Earlier H4 releases were structurally weak at short bond ($R < 1.0$ Å): linear
H4 has a multi-reference singlet manifold whose eigenvectors rotate
near-discontinuously through avoided crossings as the chain compresses, and the
old GELU trunk could not encode that rapid amplitude rotation.
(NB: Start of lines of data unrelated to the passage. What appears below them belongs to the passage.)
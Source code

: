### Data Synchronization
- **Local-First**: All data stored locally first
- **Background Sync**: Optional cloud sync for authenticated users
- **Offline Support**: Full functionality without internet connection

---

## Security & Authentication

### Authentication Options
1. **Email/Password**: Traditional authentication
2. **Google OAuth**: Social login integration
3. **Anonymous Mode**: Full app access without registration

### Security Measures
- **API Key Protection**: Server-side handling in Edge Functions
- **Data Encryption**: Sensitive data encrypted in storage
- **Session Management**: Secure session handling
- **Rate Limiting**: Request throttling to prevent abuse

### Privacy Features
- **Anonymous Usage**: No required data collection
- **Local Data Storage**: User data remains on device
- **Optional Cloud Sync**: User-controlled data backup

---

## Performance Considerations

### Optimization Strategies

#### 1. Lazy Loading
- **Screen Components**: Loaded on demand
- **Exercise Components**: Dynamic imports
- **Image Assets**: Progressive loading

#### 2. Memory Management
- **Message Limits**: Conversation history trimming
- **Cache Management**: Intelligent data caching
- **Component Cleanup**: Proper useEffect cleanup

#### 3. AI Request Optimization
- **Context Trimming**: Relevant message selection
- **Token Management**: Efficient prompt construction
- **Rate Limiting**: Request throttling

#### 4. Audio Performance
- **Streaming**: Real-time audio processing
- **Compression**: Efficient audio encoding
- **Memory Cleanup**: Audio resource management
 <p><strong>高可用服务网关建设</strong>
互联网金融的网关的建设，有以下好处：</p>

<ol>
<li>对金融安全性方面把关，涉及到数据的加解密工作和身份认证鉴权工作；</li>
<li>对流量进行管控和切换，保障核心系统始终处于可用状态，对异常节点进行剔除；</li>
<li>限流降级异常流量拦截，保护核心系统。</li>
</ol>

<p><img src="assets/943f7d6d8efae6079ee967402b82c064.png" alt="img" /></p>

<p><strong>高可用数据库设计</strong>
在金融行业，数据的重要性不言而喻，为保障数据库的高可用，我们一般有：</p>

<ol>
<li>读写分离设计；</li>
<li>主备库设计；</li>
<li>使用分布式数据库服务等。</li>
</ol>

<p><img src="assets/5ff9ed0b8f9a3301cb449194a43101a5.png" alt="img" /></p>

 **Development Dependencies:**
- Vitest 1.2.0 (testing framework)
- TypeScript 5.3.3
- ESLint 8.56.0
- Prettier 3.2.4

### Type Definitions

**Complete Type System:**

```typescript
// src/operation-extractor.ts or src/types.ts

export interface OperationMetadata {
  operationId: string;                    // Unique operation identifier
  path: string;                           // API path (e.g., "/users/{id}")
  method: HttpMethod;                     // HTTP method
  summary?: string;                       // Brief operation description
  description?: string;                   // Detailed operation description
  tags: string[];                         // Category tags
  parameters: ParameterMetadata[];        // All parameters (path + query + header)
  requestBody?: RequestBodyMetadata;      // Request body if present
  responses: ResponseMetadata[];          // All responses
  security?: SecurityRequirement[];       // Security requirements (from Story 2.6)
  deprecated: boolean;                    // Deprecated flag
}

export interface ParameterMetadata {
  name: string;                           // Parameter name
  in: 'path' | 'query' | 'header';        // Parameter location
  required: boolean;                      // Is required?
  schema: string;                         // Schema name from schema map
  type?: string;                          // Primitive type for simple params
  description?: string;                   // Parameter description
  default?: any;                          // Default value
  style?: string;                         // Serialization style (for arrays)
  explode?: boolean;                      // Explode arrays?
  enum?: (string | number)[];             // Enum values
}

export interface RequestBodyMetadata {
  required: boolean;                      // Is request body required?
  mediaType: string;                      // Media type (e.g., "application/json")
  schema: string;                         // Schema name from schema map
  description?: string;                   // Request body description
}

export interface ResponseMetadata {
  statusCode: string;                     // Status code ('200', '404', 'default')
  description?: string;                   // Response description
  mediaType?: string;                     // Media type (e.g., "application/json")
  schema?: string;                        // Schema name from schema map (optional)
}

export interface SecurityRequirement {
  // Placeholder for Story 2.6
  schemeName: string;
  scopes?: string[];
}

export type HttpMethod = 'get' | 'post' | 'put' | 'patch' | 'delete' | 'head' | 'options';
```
The
explicit-amplitude head (which factorizes the prediction into per-geometry
amplitudes and frequencies) plus orbital-energy conditioning resolve most of
this — short-bond Pearson is now $\approx 0.90$. The remaining limitation is a
small loss of time-domain fidelity at large $R$ (slowly-varying non-sinusoidal
structure the linear-in-time basis cannot represent); because the downstream
Chan-style spectral analysis reads off frequencies, not waveforms, this does
not degrade recovered energy gaps.

## Files in this repo

| File | Purpose |
|---|---|
| `regressor.pt` | torch payload (state_dict + config + R/t grids) |
| `observable_regressor.py` | architecture (single file) |
| `inference.py` | loader (`MolecularShadowsRegressor`) |
| `orbital_energies.npz` | R-grid + HF orbital-energy table (+ $\omega_{\mathrm{op}}$) |
| `eval_results.json` | per-R held-out metrics (50 geoms) |
| `eval_summary.json` | aggregate |
| `history.json` | training curves |
| `README.md` | this file |

## Versioning

- `v18-orb` (current): explicit-amplitude composition + adaptive bandwidth +
  orbital-energy conditioning, grad-clip 1.0. Mean Pearson 0.928, short-bond
  recovered. Pin via `revision="v18-orb"`.
- Future architectures push as new commits with new tags; existing pins keep
  loading the exact committed version.

## Citation

Method: matchgate-shadow spectroscopy following
[arXiv:2212.11036](https://arxiv.org/abs/2212.11036) and
[matchgate-shadow theory](https://link.springer.com/article/10.1007/s00220-023-04844-0).

## License

MIT.